**Exercise description**
Go through the records and report each line in which the word "namespace" occurs.

**Task inputs**
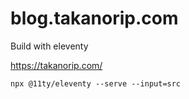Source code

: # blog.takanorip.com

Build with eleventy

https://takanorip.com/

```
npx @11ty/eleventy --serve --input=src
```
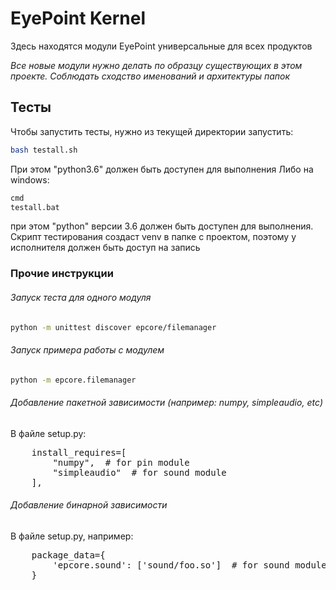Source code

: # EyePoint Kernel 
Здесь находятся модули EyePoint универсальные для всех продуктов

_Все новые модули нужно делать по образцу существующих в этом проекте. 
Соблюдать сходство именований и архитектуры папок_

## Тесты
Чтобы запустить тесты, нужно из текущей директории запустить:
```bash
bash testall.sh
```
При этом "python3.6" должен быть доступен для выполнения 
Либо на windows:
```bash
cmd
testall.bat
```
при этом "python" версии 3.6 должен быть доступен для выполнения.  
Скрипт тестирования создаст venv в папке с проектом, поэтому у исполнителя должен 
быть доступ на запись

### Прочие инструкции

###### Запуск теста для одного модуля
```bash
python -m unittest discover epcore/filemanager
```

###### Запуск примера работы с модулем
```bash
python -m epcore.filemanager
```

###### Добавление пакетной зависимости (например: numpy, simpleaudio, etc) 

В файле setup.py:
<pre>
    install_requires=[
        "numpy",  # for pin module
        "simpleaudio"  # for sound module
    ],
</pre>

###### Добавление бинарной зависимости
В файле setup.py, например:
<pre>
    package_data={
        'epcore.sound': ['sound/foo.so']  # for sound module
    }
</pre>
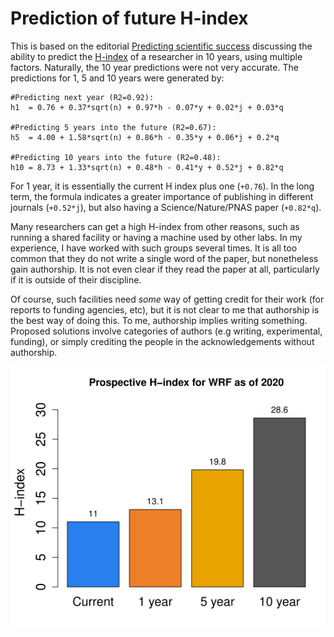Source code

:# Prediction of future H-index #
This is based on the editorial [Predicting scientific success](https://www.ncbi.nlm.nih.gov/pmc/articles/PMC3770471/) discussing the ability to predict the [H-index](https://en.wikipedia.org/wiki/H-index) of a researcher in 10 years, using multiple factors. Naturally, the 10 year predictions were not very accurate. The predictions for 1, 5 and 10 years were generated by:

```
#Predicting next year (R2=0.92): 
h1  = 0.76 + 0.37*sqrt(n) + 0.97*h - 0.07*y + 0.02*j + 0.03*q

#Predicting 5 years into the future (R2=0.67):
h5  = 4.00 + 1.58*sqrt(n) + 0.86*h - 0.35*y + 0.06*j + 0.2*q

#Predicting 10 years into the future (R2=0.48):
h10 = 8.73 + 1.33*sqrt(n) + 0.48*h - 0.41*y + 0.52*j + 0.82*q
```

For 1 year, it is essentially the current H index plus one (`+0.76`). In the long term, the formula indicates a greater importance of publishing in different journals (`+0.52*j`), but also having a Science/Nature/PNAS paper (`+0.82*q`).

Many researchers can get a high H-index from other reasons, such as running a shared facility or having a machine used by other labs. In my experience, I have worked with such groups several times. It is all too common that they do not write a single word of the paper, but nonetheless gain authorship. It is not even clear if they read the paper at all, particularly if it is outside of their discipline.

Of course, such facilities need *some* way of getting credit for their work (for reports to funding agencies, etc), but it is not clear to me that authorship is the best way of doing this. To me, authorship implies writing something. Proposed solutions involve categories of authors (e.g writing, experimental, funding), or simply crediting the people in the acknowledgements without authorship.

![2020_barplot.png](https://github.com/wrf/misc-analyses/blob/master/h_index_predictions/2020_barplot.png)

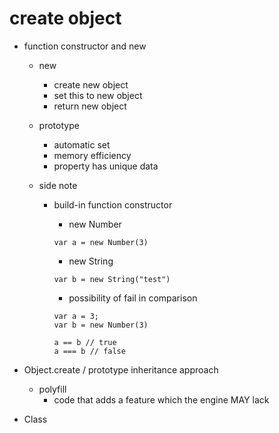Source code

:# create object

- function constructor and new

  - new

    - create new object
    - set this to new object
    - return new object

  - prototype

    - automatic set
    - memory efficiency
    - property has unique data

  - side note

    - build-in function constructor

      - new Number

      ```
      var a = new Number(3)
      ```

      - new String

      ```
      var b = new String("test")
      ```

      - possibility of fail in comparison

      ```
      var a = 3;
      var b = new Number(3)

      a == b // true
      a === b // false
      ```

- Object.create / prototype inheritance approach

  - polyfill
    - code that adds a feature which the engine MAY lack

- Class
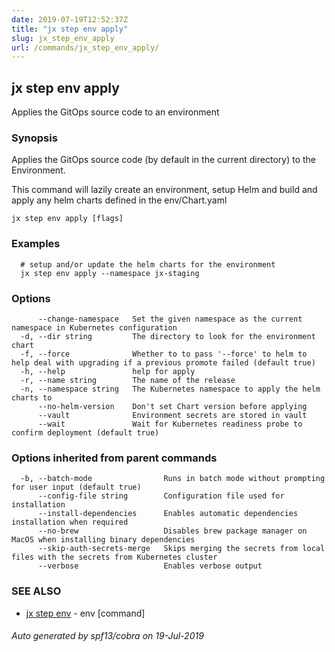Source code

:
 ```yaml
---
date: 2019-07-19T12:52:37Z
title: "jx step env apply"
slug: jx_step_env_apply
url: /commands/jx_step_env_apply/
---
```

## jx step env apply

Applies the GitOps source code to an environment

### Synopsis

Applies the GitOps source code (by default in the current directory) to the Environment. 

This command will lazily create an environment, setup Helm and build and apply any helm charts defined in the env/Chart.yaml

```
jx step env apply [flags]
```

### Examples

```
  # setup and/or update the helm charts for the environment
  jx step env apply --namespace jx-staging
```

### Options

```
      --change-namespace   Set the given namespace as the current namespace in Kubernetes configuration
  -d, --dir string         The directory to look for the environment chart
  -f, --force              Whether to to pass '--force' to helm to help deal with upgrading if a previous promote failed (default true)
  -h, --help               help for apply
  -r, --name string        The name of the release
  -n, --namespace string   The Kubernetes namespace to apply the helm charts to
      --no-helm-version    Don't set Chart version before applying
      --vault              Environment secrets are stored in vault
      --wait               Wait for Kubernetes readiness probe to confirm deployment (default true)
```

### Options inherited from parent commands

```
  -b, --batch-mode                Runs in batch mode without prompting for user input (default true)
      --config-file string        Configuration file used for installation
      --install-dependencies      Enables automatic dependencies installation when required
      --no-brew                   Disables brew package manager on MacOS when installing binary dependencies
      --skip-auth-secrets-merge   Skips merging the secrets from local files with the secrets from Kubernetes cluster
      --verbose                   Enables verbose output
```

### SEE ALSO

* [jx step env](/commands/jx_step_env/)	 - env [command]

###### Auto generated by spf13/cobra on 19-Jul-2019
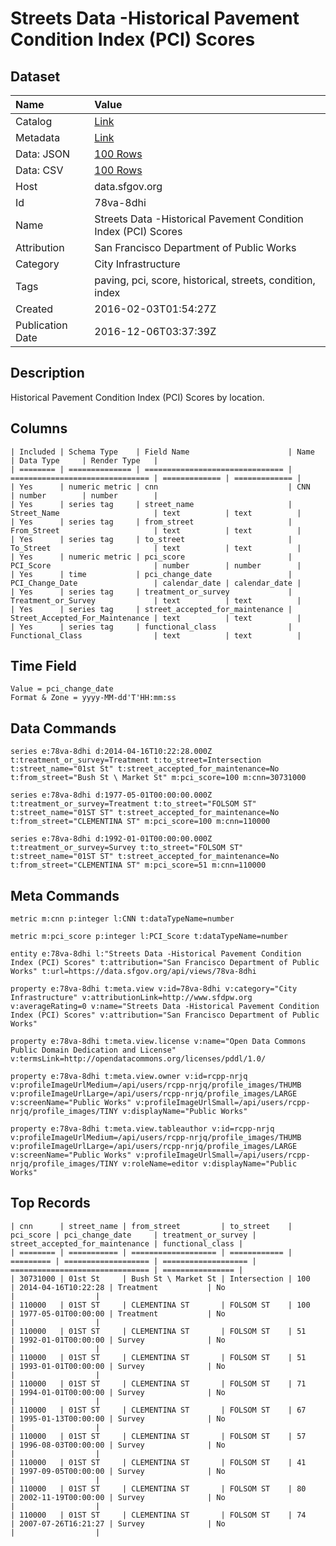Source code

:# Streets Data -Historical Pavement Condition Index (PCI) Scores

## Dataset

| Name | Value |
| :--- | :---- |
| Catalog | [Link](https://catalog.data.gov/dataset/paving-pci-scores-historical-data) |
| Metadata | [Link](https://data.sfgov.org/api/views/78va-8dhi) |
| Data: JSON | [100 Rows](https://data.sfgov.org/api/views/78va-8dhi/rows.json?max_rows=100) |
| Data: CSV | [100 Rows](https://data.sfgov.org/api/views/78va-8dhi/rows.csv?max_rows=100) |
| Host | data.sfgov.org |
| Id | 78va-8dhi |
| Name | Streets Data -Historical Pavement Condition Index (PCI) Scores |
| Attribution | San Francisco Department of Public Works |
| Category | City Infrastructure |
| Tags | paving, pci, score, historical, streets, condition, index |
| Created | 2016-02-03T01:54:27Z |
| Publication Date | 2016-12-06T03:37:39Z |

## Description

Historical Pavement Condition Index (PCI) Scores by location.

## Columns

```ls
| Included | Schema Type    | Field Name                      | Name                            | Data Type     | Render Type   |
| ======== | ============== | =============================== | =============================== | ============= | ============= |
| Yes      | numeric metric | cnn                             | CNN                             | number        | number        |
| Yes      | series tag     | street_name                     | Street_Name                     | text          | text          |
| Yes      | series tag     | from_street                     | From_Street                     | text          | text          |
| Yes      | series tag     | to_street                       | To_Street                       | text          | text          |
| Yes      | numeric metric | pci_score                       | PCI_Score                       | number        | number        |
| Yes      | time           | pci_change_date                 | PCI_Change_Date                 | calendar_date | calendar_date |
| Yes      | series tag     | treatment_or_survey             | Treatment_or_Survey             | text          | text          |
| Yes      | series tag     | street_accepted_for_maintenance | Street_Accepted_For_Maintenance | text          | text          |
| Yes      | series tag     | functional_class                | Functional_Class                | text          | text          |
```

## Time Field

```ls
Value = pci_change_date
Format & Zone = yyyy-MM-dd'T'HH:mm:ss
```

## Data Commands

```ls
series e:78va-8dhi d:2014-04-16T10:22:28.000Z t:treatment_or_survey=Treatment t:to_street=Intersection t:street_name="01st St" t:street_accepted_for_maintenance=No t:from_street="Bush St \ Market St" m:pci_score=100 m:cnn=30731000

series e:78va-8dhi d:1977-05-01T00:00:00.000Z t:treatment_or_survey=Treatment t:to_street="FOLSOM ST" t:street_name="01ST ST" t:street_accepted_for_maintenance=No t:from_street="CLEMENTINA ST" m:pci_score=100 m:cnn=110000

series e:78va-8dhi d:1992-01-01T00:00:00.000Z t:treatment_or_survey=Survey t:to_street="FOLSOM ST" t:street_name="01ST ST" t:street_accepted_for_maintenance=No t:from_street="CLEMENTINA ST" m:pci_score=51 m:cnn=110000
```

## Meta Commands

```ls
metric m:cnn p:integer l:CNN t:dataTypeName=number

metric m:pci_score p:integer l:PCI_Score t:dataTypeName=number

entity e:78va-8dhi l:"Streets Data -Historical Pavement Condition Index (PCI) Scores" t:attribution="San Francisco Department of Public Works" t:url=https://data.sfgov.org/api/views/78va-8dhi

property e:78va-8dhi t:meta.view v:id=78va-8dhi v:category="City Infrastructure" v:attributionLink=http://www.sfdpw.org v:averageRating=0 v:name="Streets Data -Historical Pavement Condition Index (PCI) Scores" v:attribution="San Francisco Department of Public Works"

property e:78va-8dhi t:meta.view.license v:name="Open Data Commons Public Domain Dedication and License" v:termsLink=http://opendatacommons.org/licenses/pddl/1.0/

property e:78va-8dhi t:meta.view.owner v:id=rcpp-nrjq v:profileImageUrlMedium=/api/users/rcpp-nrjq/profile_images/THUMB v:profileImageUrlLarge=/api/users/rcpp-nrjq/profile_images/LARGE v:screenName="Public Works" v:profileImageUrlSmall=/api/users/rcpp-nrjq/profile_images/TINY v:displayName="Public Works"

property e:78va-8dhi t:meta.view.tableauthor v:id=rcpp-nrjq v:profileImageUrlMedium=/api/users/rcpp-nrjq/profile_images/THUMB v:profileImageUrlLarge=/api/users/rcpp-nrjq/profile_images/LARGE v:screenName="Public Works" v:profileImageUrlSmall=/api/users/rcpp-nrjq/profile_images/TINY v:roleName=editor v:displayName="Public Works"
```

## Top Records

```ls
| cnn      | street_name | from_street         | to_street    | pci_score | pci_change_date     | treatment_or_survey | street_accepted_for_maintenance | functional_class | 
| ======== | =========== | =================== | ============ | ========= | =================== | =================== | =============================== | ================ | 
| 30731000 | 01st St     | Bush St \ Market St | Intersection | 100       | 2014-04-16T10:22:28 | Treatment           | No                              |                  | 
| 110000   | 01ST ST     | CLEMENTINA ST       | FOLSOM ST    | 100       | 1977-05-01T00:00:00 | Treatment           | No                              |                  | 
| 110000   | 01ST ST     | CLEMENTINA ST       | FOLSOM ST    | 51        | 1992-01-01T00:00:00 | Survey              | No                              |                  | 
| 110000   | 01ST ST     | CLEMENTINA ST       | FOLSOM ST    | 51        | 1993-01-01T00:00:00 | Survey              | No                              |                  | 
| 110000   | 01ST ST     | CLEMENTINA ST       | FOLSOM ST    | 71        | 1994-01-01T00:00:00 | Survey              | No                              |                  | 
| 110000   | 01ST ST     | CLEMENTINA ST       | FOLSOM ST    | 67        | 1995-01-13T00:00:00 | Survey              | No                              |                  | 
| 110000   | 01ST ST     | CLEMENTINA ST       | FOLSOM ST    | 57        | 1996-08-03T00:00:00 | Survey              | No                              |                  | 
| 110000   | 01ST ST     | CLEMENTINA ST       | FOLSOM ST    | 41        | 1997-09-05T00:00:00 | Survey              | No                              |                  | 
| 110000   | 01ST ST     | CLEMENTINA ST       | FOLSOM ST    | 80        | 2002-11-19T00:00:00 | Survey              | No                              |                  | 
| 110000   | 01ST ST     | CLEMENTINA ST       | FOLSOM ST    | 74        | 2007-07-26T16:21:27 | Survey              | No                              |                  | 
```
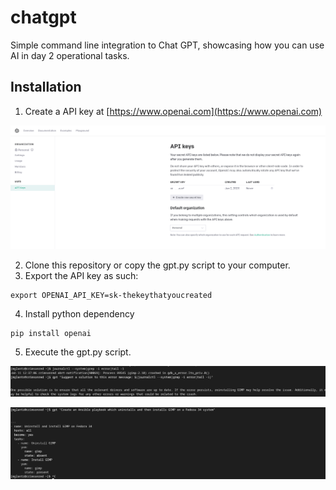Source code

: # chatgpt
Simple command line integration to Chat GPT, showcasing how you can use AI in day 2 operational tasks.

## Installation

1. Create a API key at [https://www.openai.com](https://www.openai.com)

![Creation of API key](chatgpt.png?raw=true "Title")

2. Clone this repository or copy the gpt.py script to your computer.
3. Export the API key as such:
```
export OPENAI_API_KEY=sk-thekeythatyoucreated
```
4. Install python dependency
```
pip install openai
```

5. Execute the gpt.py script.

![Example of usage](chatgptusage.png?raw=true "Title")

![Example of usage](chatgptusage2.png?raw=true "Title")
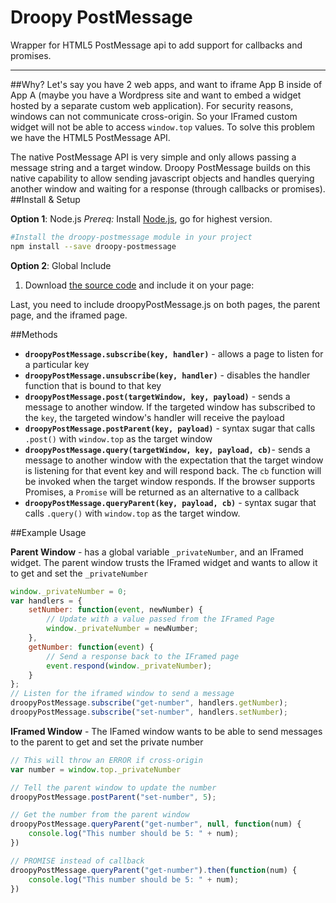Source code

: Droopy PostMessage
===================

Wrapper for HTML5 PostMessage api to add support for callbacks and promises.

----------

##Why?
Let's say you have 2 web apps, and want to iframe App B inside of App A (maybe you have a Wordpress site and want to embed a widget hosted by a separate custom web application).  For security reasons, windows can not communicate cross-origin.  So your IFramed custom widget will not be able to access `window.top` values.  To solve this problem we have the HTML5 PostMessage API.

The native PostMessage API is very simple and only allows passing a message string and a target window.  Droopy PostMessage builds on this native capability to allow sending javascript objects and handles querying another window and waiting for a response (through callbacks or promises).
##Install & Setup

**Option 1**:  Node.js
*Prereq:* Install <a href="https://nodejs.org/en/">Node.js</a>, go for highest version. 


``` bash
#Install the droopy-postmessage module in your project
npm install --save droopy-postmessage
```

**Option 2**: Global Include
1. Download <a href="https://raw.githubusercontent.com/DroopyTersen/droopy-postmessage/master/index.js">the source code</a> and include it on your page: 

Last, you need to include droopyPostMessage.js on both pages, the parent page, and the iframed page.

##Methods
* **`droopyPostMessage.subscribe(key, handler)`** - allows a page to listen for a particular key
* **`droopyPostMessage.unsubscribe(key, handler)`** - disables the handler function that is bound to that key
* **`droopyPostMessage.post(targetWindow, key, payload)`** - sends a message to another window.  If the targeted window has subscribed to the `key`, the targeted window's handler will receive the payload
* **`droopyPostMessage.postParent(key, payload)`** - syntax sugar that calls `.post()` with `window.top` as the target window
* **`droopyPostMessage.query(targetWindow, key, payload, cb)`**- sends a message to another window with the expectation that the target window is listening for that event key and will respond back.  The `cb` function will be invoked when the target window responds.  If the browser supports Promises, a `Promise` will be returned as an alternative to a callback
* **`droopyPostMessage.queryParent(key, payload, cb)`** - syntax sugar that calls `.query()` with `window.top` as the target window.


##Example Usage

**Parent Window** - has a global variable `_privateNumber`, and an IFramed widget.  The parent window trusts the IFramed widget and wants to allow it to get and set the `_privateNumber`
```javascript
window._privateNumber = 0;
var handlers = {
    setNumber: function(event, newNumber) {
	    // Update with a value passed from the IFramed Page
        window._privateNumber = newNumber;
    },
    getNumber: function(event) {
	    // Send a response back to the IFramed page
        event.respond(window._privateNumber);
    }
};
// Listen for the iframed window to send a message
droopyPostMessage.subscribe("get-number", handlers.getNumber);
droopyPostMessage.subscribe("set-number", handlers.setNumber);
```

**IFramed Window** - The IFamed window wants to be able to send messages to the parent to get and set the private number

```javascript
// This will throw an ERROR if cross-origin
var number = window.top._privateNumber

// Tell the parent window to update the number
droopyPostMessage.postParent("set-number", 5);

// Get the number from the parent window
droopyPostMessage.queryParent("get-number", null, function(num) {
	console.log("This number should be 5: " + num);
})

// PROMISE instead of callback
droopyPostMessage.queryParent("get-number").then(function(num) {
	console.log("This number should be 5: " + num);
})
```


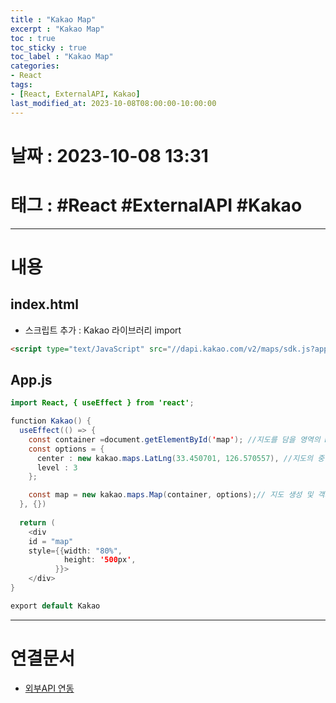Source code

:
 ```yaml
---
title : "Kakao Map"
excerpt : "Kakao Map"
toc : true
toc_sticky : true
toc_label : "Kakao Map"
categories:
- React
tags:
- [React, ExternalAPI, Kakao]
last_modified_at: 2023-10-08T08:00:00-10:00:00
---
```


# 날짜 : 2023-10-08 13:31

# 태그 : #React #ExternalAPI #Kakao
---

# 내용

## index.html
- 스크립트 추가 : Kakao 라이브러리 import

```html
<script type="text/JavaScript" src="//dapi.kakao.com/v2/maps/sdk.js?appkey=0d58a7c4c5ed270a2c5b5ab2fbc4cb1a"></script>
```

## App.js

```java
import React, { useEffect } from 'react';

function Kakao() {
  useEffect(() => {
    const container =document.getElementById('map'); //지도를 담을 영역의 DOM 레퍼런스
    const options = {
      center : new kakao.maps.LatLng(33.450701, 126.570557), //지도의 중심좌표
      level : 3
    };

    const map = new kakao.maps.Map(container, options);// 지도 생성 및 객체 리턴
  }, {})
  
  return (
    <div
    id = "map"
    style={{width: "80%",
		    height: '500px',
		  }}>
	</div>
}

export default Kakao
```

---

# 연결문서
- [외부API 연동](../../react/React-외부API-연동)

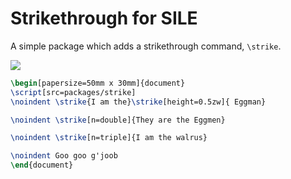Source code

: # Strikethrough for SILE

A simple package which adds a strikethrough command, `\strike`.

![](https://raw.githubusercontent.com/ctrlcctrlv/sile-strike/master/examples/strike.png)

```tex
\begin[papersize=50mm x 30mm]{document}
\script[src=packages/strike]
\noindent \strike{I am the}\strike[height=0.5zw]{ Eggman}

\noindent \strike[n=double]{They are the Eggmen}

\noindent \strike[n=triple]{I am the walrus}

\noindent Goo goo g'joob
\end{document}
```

**Answer**
  jx step env apply --namespace jx-staging
      --change-namespace   Set the given namespace as the current namespace in Kubernetes configuration
  -n, --namespace string   The Kubernetes namespace to apply the helm charts to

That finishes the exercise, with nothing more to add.